Back in 2011, the Qu8ke rocket created quite a buzz with this amazing video from its flight:
One of the goals of this rocket was to win the Carmack Prize, an award for the first amateur rocket to obtains a GPS reading from over 100,000 ft. While this rocket did break the 100,000 ft mark, it unfortunately lost GPS lock during its high speed ascent. Analysis of the on board accelerometer data indicates that the rocket reached ~121,000 ft. In a previous post, we describe a method for determining the position a high altitude photograph was taken from using a set of landmarks, OpenCV, and information about the camera’s field of view. The video from the flight of the Qu8ke rocket provides an excellent opportunity to revisit this method and to confirm the accelerometer predicted elevation.
Step 1: Find the GoPro camera parameters
The Qu8ke rocket carried a GoPro camera, which recorded video of the flight in 1080p. To analyze this video with OpenCV, we first needed to find the camera matrix, which contains information about the field of view and radial distortion (fisheye) of the lens. Following OpenCv’s method for finding the camera matrix from a set of pictures with a known geometry (we used a chess board), we found that it was difficult to obtain a matrix that could reliably undistort an entire image taken by a GoPro. This may be due to the fact that OpenCV only uses three radial distortion coefficients, which are unable to fully describe the distortion in the image resulting from the 170 degree field of view lens. Despite this, the camera matrix is able to accurately describe mapping between points near the center of the image, as shown below. We avoided this issue by only picking landmarks not close to the edges/corners of the image.
Step 2: Extract a series of stills from Youtube video
ffmpef -ss 100 -i qu8ke.mp4 -r 1 -qscale:v 2 %05.jpg
extracts relatively high quality jpegs from the movie every 1 s, starting 100 s into the video. ImageMagick’s convert tool was used to rotate, crop, and resize batches of images.

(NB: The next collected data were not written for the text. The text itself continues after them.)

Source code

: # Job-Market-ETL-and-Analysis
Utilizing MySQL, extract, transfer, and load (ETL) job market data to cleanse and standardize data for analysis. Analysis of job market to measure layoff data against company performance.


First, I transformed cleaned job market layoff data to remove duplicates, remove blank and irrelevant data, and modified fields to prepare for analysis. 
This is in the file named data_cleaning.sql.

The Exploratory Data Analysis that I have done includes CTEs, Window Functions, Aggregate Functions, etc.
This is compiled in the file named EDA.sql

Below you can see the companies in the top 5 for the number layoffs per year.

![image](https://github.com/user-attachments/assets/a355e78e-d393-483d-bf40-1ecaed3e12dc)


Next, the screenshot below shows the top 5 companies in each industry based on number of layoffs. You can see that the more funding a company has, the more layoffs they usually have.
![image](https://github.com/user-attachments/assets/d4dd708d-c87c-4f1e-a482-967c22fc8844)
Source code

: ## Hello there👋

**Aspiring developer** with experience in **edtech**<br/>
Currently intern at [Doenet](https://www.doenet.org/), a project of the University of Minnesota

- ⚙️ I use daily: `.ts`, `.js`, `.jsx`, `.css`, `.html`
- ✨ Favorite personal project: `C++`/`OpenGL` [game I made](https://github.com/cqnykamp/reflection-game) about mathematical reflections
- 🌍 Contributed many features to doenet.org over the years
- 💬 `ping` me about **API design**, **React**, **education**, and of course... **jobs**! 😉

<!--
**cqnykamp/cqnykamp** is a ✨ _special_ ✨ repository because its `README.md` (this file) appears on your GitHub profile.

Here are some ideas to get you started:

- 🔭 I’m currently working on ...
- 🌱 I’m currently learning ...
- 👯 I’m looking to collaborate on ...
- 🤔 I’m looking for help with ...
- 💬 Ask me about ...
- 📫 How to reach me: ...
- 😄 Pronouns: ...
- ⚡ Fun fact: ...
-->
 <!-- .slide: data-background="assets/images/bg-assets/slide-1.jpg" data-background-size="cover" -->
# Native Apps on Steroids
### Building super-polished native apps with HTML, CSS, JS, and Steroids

Step 3: Use OpenCV with a set of landmarks visible in the images to estimate the camera position:
Although the video from the flight is 1080p, the extracted still images aren’t very high quality due to motion blur and the melted plastic that accumulated on the lens (things get hot when you are going Mach 1+). A picture from the rocket near the apogee is shown below:
The black circles are the human picked landmark locations, while the blue circles are the reprojected landmark locations given the predicted camera position and orientation. The fact that the circles overlap demonstrate that we have a self-consistent estimate of the camera pose. Adding small amounts of noise to the camera matrix and 2D/3D landmark locations, we are able to estimate the uncertainty in the camera pose. For most of the images we analyzed, the uncertainty in the position was below 6,000 ft. Using pictures throughout the flight like the one above, we reconstructed the trajectory of the rocket:
Our predictions confirm that the Qu8ke rocket surpassed 100,000 ft in elevation, and indicate that the rocket went a bit higher (~13,000 ft) than predicted by the on board accelerometers. I am not an expert in interpreting accelerometer data, but I would guess that integrating the acceleration data over the course of the rocket flight becomes increasingly prone to error as time increases, which could account for the difference in the elevation predictions.